Como as privações no isolamento podem afetar a saúde dos jovens

Falta de contato com amigos, festas, bailes de formatura e a mudança na rotina afetam as emoções e podem ser gatilhos para outros problemas


10/08/2020 06:00 - atualizado 10/08/2020 12:44

Kathleen Mendonça, de 15 anos, conta que se sente ansiosa e procura ocupar o tempo com ioga e aprendendo a tocar instrumentos(foto: Túlio Santos/EM/D.A Press)
Kathleen Mendonça, de 15 anos, conta que se sente ansiosa e procura ocupar o tempo com ioga e aprendendo a tocar instrumentos (foto: Túlio Santos/EM/D.A Press)


A pandemia traz à tona vulnerabilidades. Questões emocionais são acentuadas. Acostumados ao contato social e vivenciando trocas interpessoais com intensidade, jovens experimentam os efeitos do isolamento, muitas vezes com consequências indesejadas, sob a ótica da saúde mental e também dos sentimentos. Alguns passam grande parte do tempo em casa atingidos pelo ócio, estão distantes do convívio com os amigos, dos dias na escola ao lado de colegas e professores, longe de atividades esportivas ou intelectuais complementares. Em tempo de mudanças drásticas, tantas privações podem ser gatilho para problemas mais sérios.

Entre os desequilíbrios, tem sido observada a adoção de hábitos tóxicos entre os adolescentes, que recorrem a bebida alcoólica, ansiolíticos, antidepressivos, até sem prescrição médica. São transtornos importantes, ainda mais quando se considera a adolescência, fase de formação psicológica, biológica e social.

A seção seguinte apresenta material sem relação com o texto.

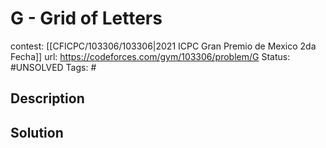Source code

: # G - Grid of Letters

contest: [[CFICPC/103306/103306|2021 ICPC Gran Premio de Mexico 2da Fecha]]
url: https://codeforces.com/gym/103306/problem/G
Status: #UNSOLVED
Tags: #

## Description

## Solution

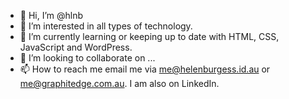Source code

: - 👋 Hi, I’m @hlnb
- 👀 I’m interested in all types of technology. 
- 🌱 I’m currently learning or keeping up to date with HTML, CSS, JavaScript and WordPress.
- 💞️ I’m looking to collaborate on ...
- 📫 How to reach me email me via me@helenburgess.id.au or me@graphitedge.com.au. I am also on LinkedIn.

<!---
hlnb/hlnb is a ✨ special ✨ repository because its `README.md` (this file) appears on your GitHub profile.
You can click the Preview link to take a look at your changes.
--->
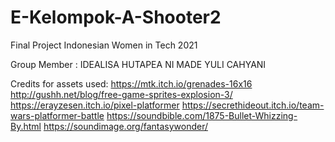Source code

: # E-Kelompok-A-Shooter2
Final Project Indonesian Women in Tech 2021

Group Member :
IDEALISA HUTAPEA
NI MADE YULI CAHYANI

Credits for assets used:
https://mtk.itch.io/grenades-16x16
http://gushh.net/blog/free-game-sprites-explosion-3/
https://erayzesen.itch.io/pixel-platformer
https://secrethideout.itch.io/team-wars-platformer-battle
https://soundbible.com/1875-Bullet-Whizzing-By.html
https://soundimage.org/fantasywonder/
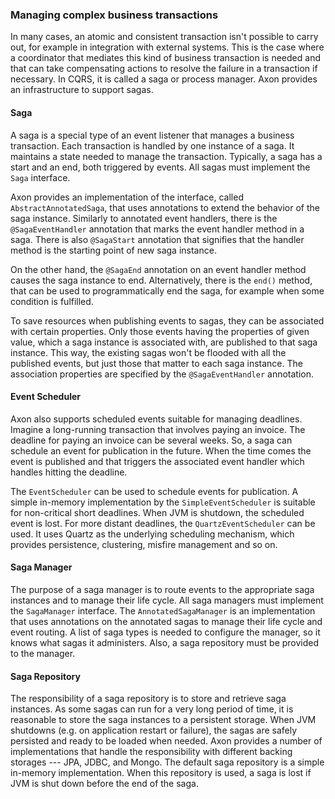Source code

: ### Managing complex business transactions

In many cases, an atomic and consistent transaction isn't possible to carry out, for example in integration with external systems. This is the case where a coordinator that mediates this kind of business transaction is needed and that can take compensating actions to resolve the failure in a transaction if necessary. In CQRS, it is called a saga or process manager. Axon provides an infrastructure to support sagas.

#### Saga

A saga is a special type of an event listener that manages a business transaction. Each transaction is handled by one instance of a saga. It maintains a state needed to manage the transaction. Typically, a saga has a start and an end, both triggered by events. All sagas must implement the `Saga` interface.

Axon provides an implementation of the interface, called `AbstractAnnotatedSaga`, that uses annotations to extend the behavior of the saga instance. Similarly to annotated event handlers, there is the `@SagaEventHandler` annotation that marks the event handler method in a saga. There is also `@SagaStart` annotation that signifies that the handler method is the starting point of new saga instance.

On the other hand, the `@SagaEnd` annotation on an event handler method causes the saga instance to end. Alternatively, there is the `end()` method, that can be used to programmatically end the saga, for example when some condition is fulfilled.

To save resources when publishing events to sagas, they can be associated with certain properties. Only those events having the properties of given value, which a saga instance is associated with, are published to that saga instance. This way, the existing sagas won't be flooded with all the published events, but just those that matter to each saga instance. The association properties are specified by the `@SagaEventHandler` annotation.

#### Event Scheduler

Axon also supports scheduled events suitable for managing deadlines. Imagine a long-running transaction that involves paying an invoice. The deadline for paying an invoice can be several weeks. So, a saga can schedule an event for publication in the future. When the time comes the event is published and that triggers the associated event handler which handles hitting the deadline. 

The `EventScheduler` can be used to schedule events for publication. A simple in-memory implementation by the `SimpleEventScheduler` is suitable for non-critical short deadlines. When JVM is shutdown, the scheduled event is lost. For more distant deadlines, the `QuartzEventScheduler` can be used. It uses Quartz as the underlying scheduling mechanism, which provides persistence, clustering, misfire management and so on.

#### Saga Manager

The purpose of a saga manager is to route events to the appropriate saga instances and to manage their life cycle. All saga managers must implement the `SagaManager` interface. The `AnnotatedSagaManager` is an implementation that uses annotations on the annotated sagas to manage their life cycle and event routing. A list of saga types is needed to configure the manager, so it knows what sagas it administers. Also, a saga repository must be provided to the manager.

#### Saga Repository

The responsibility of a saga repository is to store and retrieve saga instances. As some sagas can run for a very long period of time, it is reasonable to store the saga instances to a persistent storage. When JVM shutdowns (e.g. on application restart or failure), the sagas are safely persisted and ready to be loaded when needed. Axon provides a number of implementations that handle the responsibility with different backing storages --- JPA, JDBC, and Mongo. The default saga repository is a simple in-memory implementation. When this repository is used, a saga is lost if JVM is shut down before the end of the saga.
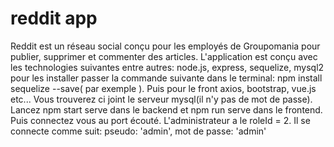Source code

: # reddit app

Reddit est un réseau social conçu pour les employés de Groupomania pour publier, supprimer et commenter des articles.
L'application est conçu avec les technologies suivantes entre autres:
node.js, express, sequelize, mysql2
pour les installer passer la commande suivante dans le terminal: npm install sequelize --save( par exemple ). Puis pour le front axios, bootstrap, vue.js etc...
Vous trouverez ci joint le serveur mysql(il n'y pas de mot de passe).
Lancez npm start serve dans le backend et npm run serve dans le frontend. Puis connectez vous au port écouté.
L'administrateur a le roleId = 2. Il se connecte comme suit:
pseudo: 'admin', mot de passe: 'admin'
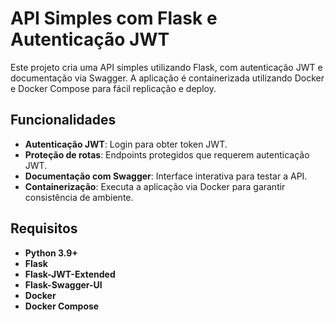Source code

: # API Simples com Flask e Autenticação JWT

Este projeto cria uma API simples utilizando Flask, com autenticação JWT e documentação via Swagger. A aplicação é containerizada utilizando Docker e Docker Compose para fácil replicação e deploy.

## Funcionalidades

- **Autenticação JWT**: Login para obter token JWT.
- **Proteção de rotas**: Endpoints protegidos que requerem autenticação JWT.
- **Documentação com Swagger**: Interface interativa para testar a API.
- **Containerização**: Executa a aplicação via Docker para garantir consistência de ambiente.

## Requisitos

- **Python 3.9+**
- **Flask**
- **Flask-JWT-Extended**
- **Flask-Swagger-UI**
- **Docker**
- **Docker Compose**


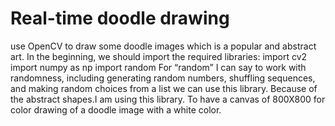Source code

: # Real-time doodle drawing
use OpenCV to draw some doodle images which is a popular and abstract art.
In the beginning, we should import the required libraries:
    import cv2
    import numpy as np
    import random
For “random” I can say to work with randomness, including generating random numbers, shuffling sequences, and making random choices from a list we can use this library. Because of the abstract shapes.I am using this library.
To have a canvas of 800X800 for color drawing of a doodle image with a white color.

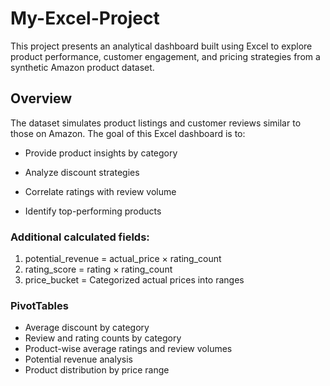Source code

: # My-Excel-Project
This project presents an analytical dashboard built using Excel to explore product performance, customer engagement, and pricing strategies from a synthetic Amazon product dataset.

## Overview
The dataset simulates product listings and customer reviews similar to those on Amazon. The goal of this Excel dashboard is to:

- Provide product insights by category

- Analyze discount strategies

- Correlate ratings with review volume

- Identify top-performing products


 ### Additional calculated fields:
  1. potential_revenue = actual_price × rating_count
  2. rating_score = rating × rating_count
  3. price_bucket = Categorized actual prices into ranges


### PivotTables
- Average discount by category
- Review and rating counts by category
- Product-wise average ratings and review volumes
- Potential revenue analysis
- Product distribution by price range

Especialista em terapia cognitivo-comportamental, a pesquisadora e psicóloga Renata Borja encontra motivos para tais comportamentos na química cerebral. “As privações impostas aos jovens por situações adversas, como as de uma pandemia, geram frustração, tristeza, angústia, insegurança, medo, ansiedade, estresse, irritabilidade. Emoções essas que sinalizam para o cérebro a necessidade de uma ativação positiva, algo que dê prazer. O problema é utilizar estratégias mal adaptativas do sistema de recompensa, como bebida e ansiolíticos sem prescrição médica, na tentativa de ajustar as emoções.”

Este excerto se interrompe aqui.